The village was far from the fort. I moved from house to house. The village folk were still using their thick cotton sheets. Their low-roofed mud houses were much warmer than the high rooms of the palace. I had finished the first round of the houses. There were no blankets and I was trying to find a clean quilt when the chowkidar came, his face all ashen. He spoke only a few halting words. My mind leaped to the white marble burzi. There could be no doubt. The height was too great for any doubt.
The villagers were already in the moat when we got back. I stood by the road. There was no point in going down now. The police would come soon. Nothing could be touched. There was nothing to touch any more. A postmortem report would have to be made.
The white marble burzi overhanging the moat was lit by the morning sun. I looked up. A piece of cloth, a sari we had used as our bedding, was fluttering in the breeze. I went up with the chowkidar. You could not see her from the marble burzi. Some bushes overhanging from the sides of the moat blocked the view. The dry bed of the moat looked surprisingly like the terrace we had seen the previous day looking down from the temple.
There were even some wild flowers. The white marble burzi was at a much greater height though.
In the bedroom there was a sheet of her thick notepaper prominently left on the table. She had pressed down a corner of the paper carefully with a book to prevent it from flying away in the breeze. It was a brief note signed neatly in her meticulous handwriting, dated, and the time had also been recorded. She did not want the police to bother me. She had been as efficient as ever. In her own way she had been fond of me.
I came away after two days. The chowkidar brought the tonga for me on his own. He was not even cooking the food any more. There seemed to be no need for it.

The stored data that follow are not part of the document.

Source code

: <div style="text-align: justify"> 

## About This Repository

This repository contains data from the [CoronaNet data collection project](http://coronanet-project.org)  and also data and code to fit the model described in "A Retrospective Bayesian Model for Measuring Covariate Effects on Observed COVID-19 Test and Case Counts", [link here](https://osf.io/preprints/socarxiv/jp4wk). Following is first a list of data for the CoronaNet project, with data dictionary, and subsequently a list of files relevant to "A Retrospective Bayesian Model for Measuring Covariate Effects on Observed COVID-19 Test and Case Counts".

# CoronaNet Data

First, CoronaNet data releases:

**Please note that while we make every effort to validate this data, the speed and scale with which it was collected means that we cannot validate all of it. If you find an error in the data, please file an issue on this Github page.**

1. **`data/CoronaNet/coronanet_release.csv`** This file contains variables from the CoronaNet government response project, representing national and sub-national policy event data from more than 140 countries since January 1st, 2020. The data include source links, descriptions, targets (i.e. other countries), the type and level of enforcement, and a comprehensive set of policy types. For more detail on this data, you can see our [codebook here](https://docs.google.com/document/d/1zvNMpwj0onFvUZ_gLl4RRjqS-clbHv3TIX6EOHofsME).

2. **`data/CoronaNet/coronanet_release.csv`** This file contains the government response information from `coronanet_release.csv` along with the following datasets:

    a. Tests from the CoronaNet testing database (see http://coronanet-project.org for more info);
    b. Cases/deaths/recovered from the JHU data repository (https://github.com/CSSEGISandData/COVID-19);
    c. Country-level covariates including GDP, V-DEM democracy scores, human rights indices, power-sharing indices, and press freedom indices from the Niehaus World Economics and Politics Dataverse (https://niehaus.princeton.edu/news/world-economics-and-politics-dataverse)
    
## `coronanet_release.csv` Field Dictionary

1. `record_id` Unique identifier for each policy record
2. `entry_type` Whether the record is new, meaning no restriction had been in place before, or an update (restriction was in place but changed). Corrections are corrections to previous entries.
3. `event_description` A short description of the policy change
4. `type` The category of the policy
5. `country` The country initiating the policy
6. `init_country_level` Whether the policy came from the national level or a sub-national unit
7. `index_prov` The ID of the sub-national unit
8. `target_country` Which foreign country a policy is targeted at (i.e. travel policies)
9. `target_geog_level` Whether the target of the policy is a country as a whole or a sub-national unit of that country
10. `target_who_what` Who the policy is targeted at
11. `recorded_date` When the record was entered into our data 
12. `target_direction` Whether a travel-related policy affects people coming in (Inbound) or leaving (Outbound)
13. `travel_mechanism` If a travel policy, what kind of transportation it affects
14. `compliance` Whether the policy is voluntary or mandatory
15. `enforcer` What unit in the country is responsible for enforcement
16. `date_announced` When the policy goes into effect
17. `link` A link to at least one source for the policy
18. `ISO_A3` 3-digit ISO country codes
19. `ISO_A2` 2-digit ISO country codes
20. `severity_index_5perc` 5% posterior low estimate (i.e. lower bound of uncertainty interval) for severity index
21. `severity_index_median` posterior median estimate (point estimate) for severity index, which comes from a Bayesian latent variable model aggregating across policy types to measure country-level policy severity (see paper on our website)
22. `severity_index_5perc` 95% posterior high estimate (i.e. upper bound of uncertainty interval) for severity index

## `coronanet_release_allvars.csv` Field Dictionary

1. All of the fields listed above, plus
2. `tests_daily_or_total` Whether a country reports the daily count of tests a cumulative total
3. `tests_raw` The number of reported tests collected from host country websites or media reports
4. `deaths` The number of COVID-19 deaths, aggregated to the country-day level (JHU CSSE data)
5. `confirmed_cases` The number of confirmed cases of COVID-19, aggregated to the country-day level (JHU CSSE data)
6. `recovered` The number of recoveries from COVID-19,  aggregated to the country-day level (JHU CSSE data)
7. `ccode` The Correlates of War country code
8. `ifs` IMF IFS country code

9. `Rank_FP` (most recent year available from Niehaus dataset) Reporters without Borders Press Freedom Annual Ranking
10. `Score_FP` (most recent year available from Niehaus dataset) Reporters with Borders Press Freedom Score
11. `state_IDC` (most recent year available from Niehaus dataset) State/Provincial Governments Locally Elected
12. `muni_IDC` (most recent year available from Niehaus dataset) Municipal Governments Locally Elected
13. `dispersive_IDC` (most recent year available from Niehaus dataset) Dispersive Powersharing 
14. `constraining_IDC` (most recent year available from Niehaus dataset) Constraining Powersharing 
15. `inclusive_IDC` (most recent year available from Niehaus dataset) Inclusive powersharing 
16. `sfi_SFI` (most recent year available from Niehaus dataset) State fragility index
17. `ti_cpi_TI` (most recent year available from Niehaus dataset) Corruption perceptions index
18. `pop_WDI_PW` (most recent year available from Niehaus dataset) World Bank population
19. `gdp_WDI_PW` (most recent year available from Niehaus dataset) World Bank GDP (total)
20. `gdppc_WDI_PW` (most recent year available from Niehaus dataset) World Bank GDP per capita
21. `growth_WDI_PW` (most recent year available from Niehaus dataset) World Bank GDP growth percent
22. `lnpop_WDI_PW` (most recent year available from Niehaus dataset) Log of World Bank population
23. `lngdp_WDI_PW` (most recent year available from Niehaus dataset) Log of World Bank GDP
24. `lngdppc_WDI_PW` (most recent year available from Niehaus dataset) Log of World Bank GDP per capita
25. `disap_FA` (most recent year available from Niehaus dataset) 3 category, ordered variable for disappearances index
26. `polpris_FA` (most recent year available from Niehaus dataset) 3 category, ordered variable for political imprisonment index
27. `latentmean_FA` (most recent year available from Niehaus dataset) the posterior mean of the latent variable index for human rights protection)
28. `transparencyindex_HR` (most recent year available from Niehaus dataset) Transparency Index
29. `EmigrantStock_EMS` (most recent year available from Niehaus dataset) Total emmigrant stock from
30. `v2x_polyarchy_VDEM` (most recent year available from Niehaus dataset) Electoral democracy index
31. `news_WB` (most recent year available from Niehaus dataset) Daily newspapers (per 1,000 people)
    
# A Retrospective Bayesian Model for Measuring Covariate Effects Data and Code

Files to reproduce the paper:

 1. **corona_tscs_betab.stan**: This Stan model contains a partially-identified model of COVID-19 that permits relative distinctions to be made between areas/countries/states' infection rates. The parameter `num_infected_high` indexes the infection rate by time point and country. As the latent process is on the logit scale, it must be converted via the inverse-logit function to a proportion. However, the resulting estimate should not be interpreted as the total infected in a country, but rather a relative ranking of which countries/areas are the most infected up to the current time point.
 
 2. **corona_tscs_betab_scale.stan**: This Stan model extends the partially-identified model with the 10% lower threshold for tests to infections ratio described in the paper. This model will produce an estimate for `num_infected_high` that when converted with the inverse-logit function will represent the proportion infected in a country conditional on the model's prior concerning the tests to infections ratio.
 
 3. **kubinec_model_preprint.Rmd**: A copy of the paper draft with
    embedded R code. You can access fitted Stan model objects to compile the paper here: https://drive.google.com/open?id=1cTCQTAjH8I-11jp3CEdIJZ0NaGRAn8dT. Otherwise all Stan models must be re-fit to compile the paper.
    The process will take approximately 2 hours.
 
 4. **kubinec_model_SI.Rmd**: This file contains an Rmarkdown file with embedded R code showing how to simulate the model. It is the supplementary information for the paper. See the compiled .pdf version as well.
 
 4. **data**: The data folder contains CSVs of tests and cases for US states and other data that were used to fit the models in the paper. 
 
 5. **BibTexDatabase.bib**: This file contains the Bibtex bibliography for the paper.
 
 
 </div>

There was nothing more to be done. Over the years, I have often gone back to Bir Singh’s old palace and watched the frothy turbulence of the Betwa beyond the forest. I walk through the forest to the river bed. The water is clear and I see the fish in small pools of sparkling water.
It is an old story now. And it is not good to live in the dreams of a dead person, in the visions of a mirage which can never come back to life. But perhaps this is not true. People remain as you want them to be. They are dead when they are alive. And still living when you cannot touch them any more. I see her in the sparkling waters of the Betwa and on the ramparts of the fort, and the vibrations rise through the landscape to permeate the spirit with their precious beauty which lives forever.